Housekeeping:
Assign European Union negotiation countries.
Brief introduction to the European Union negotiation assignment.
Look over Writing Well Virtual Handout.
Regime Classification:
Categories:
Number and kinds of rulers: democratic, authoritarian, totalitarian?
Political culture: community beliefs and values?
Political development: modern, charismatic, traditional?
Economic development: developed, developing?
Economic system: capitalist, socialist, mixed?
Answers:
Number and type of rulers: democratic, authoritarian, totalitarian? Democratic. People have a say, rights and freedoms are protected.
Political culture: community-held beliefs that affect politics.
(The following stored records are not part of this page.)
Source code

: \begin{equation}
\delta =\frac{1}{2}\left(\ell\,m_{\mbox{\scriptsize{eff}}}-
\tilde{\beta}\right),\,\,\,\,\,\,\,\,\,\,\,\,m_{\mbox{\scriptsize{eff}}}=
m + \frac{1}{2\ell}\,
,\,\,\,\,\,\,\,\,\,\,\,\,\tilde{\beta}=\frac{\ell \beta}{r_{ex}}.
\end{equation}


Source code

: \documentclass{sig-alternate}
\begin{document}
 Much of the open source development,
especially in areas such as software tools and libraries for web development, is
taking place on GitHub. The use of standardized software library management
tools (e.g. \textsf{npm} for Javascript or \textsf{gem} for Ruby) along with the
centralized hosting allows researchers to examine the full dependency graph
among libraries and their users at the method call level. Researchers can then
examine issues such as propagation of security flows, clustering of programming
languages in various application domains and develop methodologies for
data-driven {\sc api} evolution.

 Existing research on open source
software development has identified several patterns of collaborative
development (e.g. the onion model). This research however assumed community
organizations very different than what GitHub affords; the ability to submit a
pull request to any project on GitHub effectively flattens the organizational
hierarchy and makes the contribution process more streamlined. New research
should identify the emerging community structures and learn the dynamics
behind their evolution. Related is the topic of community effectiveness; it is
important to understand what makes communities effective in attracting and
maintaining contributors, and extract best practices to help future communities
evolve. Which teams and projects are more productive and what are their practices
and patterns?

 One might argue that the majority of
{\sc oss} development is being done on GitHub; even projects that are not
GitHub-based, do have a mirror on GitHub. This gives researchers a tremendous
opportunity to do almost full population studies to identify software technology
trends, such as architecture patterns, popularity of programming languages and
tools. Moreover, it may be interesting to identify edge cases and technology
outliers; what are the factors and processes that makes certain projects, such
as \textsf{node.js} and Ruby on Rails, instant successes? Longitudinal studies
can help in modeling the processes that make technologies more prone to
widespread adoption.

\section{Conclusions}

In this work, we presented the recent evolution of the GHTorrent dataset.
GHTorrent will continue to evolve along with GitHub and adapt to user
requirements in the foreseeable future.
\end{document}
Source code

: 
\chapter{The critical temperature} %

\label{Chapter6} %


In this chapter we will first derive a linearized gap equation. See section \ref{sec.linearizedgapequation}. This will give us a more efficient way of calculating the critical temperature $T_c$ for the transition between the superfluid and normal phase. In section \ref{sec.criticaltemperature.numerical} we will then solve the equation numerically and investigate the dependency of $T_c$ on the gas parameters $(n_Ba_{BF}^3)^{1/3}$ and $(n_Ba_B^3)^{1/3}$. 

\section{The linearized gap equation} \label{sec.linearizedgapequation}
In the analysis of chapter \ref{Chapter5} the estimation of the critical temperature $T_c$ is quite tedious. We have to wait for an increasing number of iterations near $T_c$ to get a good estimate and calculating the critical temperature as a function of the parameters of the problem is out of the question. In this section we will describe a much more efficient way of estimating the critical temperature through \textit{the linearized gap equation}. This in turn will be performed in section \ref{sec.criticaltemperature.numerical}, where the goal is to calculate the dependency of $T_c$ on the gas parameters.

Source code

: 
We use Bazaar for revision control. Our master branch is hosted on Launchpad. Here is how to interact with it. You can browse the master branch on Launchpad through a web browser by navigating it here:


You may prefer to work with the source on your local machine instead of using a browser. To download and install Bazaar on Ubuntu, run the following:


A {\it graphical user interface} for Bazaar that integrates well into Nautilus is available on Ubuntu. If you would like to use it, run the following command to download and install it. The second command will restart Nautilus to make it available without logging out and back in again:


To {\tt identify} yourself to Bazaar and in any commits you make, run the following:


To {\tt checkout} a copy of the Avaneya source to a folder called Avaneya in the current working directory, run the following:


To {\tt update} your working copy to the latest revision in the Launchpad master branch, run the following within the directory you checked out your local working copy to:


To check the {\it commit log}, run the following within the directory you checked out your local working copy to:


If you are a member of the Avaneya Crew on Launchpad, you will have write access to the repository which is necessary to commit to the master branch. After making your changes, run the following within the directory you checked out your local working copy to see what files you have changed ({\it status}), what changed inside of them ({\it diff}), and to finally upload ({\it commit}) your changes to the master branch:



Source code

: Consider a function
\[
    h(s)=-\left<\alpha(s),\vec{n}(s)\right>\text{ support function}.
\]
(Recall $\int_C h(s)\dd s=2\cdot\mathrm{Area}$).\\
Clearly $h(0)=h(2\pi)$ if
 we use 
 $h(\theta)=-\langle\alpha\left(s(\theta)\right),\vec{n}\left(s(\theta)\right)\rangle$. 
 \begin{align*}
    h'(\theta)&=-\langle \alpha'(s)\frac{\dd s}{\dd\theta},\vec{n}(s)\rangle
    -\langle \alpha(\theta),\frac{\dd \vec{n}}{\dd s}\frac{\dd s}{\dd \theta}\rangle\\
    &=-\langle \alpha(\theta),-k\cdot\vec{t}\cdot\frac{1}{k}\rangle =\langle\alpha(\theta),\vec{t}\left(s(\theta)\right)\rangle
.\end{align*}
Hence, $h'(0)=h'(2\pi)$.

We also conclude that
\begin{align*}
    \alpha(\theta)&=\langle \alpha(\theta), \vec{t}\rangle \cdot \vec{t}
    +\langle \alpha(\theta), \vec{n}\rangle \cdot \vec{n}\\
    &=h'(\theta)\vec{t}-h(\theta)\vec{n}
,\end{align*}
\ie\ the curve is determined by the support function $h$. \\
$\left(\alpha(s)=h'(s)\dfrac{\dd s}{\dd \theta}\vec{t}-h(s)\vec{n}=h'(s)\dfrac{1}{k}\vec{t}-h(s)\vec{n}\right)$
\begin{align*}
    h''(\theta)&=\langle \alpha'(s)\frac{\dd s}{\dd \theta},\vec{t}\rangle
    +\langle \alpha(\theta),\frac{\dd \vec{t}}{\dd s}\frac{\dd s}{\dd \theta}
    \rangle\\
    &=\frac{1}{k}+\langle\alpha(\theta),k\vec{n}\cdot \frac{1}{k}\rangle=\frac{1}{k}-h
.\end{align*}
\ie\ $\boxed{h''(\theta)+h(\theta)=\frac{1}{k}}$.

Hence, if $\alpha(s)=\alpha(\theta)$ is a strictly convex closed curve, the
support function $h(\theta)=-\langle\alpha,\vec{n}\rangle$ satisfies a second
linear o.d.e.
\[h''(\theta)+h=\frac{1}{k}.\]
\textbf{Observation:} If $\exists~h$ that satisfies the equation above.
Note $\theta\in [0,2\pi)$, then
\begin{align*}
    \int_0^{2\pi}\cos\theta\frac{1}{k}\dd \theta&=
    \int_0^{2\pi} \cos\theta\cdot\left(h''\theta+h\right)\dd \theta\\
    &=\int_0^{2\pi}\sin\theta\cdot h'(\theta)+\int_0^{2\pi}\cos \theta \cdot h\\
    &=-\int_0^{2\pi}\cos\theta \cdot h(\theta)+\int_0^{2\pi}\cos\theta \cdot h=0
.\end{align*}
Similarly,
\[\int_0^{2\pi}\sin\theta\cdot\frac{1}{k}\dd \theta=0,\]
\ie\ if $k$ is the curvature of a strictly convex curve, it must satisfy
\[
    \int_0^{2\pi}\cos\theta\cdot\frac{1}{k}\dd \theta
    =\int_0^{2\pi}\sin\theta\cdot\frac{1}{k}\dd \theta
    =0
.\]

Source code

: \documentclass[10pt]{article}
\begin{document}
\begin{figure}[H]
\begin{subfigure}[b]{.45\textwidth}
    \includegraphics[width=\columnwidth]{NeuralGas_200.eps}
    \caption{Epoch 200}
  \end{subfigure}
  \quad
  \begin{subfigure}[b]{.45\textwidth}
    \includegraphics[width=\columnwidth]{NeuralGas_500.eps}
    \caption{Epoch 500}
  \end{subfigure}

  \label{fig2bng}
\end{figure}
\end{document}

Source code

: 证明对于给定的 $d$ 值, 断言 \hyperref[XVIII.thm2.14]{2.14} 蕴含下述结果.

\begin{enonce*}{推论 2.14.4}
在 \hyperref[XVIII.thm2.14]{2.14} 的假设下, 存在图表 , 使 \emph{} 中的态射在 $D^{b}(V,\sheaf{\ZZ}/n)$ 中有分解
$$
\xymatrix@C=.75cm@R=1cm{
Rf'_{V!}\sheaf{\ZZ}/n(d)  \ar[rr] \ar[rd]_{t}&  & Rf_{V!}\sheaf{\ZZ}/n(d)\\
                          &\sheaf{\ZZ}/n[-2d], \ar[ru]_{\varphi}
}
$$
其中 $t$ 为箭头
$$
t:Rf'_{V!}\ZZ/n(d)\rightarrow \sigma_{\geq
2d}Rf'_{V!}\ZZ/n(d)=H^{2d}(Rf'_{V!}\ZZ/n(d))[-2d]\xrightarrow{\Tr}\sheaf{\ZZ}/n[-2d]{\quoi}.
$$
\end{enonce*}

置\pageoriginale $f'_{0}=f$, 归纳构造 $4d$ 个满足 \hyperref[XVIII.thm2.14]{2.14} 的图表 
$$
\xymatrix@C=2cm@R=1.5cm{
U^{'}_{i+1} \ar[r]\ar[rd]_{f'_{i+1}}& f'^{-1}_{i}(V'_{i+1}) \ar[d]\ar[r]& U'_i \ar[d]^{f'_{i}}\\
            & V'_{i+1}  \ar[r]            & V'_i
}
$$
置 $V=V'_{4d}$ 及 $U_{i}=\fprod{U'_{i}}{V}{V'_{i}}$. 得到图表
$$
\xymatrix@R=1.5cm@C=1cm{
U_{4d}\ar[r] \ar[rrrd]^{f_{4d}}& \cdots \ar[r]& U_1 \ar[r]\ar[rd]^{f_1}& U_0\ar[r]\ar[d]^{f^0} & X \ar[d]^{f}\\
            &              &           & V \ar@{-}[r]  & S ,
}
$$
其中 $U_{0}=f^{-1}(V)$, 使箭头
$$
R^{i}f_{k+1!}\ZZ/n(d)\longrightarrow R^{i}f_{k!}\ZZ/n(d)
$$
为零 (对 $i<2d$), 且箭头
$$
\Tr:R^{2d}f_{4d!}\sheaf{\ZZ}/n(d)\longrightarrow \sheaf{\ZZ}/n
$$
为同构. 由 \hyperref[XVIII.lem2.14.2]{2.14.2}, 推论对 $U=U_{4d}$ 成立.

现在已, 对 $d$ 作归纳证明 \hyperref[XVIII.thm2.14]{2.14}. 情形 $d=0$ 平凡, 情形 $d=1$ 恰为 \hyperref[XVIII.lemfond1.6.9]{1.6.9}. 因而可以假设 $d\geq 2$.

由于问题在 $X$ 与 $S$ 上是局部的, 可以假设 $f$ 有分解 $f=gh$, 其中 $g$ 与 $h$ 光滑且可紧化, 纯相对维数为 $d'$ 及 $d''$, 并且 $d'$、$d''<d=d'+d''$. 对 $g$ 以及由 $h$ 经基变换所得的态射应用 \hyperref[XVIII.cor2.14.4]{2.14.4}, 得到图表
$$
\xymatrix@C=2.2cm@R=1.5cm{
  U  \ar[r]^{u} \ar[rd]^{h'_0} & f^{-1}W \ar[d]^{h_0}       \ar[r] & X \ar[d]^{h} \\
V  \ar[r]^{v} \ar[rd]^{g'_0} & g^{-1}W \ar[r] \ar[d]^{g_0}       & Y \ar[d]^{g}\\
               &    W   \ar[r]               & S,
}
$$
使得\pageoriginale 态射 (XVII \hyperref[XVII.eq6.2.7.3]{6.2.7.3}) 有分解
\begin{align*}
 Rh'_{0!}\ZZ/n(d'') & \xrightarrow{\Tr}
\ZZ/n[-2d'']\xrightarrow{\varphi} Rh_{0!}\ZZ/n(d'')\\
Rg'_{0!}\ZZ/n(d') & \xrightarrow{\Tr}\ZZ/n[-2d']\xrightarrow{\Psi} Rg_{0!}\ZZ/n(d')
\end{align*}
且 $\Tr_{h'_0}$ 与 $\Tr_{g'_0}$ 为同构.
Caste.
Brahmans-priests
Kshatriyas-warriors, rulers
Vaisyas-traders
Shudras-farmers
Beneath the caste system: Untouchables/Outcastes (Pariah)
Political development: modern, charismatic, traditional? Mix: Modern at national and state levels but also traditional, influence of caste leaders, tribal leaders.
Economic development: developed, developing? Developing. Urbanization 29%, Life expectancy 70, TFR 2.72, Literacy 61%, GDP per capita US$ PPP 2,800, Agriculture as share of GDP 17.2%, as share of labor force 60%.
Economic system: capitalist, socialist, mixed? Arch-frame is capitalist but practice has been so statist as to make it difficult for capitalists to operate. Pre-1990s tax rates on some profits 98%, rules limiting firing, rules on what you can produce, rules on what you can buy abroad. Reforms since 1991 have freed economy to make it a "tiger" today.
The Indian Independence Movement and Non-Violent Resistance
Goals Today:
to learn how British colonialism transformed India,
to familiarize ourselves with the means by which India attained its independence from the British (including the thought and tactics of Gandhi),
to understand implications of the independence movement for the development of India’s political and economic system (how history matters for subsequent politics).
If time remains, to understand the contemporary political system and the linked issues of communal conflict, terrorism, and relations with Pakistan.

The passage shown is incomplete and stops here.